* **TASK PROMPT**:
Render every entry exactly as it appears.

* **Extracted records**:
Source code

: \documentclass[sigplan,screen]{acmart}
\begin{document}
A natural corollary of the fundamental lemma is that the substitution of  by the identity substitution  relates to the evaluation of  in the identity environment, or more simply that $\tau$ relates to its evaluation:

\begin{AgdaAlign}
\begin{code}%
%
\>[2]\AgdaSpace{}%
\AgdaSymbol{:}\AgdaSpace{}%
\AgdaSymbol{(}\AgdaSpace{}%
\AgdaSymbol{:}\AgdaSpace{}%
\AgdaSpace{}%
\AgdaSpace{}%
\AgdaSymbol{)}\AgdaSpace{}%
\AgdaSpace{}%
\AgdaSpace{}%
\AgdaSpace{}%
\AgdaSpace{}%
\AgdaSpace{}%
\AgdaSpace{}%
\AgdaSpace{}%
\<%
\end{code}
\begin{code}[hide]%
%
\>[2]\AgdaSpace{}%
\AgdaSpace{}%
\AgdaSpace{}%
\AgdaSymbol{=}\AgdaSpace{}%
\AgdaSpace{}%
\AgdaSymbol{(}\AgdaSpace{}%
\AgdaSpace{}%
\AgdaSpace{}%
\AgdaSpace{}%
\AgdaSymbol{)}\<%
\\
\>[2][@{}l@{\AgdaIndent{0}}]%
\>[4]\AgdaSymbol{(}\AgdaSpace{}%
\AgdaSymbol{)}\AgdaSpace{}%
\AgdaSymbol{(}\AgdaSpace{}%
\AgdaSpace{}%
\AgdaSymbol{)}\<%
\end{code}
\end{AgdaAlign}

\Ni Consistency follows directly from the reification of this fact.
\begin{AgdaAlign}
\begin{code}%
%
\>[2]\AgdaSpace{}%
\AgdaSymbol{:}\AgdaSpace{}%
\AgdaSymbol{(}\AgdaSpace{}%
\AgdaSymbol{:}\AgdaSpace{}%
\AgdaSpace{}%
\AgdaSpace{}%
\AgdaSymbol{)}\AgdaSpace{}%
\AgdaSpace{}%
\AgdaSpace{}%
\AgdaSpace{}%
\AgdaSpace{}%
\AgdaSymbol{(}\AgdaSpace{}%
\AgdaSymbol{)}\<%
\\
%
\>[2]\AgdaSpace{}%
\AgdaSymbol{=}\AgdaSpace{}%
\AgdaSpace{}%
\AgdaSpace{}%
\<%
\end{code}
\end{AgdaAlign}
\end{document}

* **TASK RESPONSE**:
Source code

: \documentclass[sigplan,screen]{acmart}
\begin{document}
A natural corollary of the fundamental lemma is that the substitution of  by the identity substitution  relates to the evaluation of  in the identity environment, or more simply that $\tau$ relates to its evaluation:

\begin{AgdaAlign}
\begin{code}%
%
\>[2]\AgdaSpace{}%
\AgdaSymbol{:}\AgdaSpace{}%
\AgdaSymbol{(}\AgdaSpace{}%
\AgdaSymbol{:}\AgdaSpace{}%
\AgdaSpace{}%
\AgdaSpace{}%
\AgdaSymbol{)}\AgdaSpace{}%
\AgdaSpace{}%
\AgdaSpace{}%
\AgdaSpace{}%
\AgdaSpace{}%
\AgdaSpace{}%
\AgdaSpace{}%
\AgdaSpace{}%
\<%
\end{code}
\begin{code}[hide]%
%
\>[2]\AgdaSpace{}%
\AgdaSpace{}%
\AgdaSpace{}%
\AgdaSymbol{=}\AgdaSpace{}%
\AgdaSpace{}%
\AgdaSymbol{(}\AgdaSpace{}%
\AgdaSpace{}%
\AgdaSpace{}%
\AgdaSpace{}%
\AgdaSymbol{)}\<%
\\
\>[2][@{}l@{\AgdaIndent{0}}]%
\>[4]\AgdaSymbol{(}\AgdaSpace{}%
\AgdaSymbol{)}\AgdaSpace{}%
\AgdaSymbol{(}\AgdaSpace{}%
\AgdaSpace{}%
\AgdaSymbol{)}\<%
\end{code}
\end{AgdaAlign}

\Ni Consistency follows directly from the reification of this fact.
\begin{AgdaAlign}
\begin{code}%
%
\>[2]\AgdaSpace{}%
\AgdaSymbol{:}\AgdaSpace{}%
\AgdaSymbol{(}\AgdaSpace{}%
\AgdaSymbol{:}\AgdaSpace{}%
\AgdaSpace{}%
\AgdaSpace{}%
\AgdaSymbol{)}\AgdaSpace{}%
\AgdaSpace{}%
\AgdaSpace{}%
\AgdaSpace{}%
\AgdaSpace{}%
\AgdaSymbol{(}\AgdaSpace{}%
\AgdaSymbol{)}\<%
\\
%
\>[2]\AgdaSpace{}%
\AgdaSymbol{=}\AgdaSpace{}%
\AgdaSpace{}%
\AgdaSpace{}%
\<%
\end{code}
\end{AgdaAlign}
\end{document}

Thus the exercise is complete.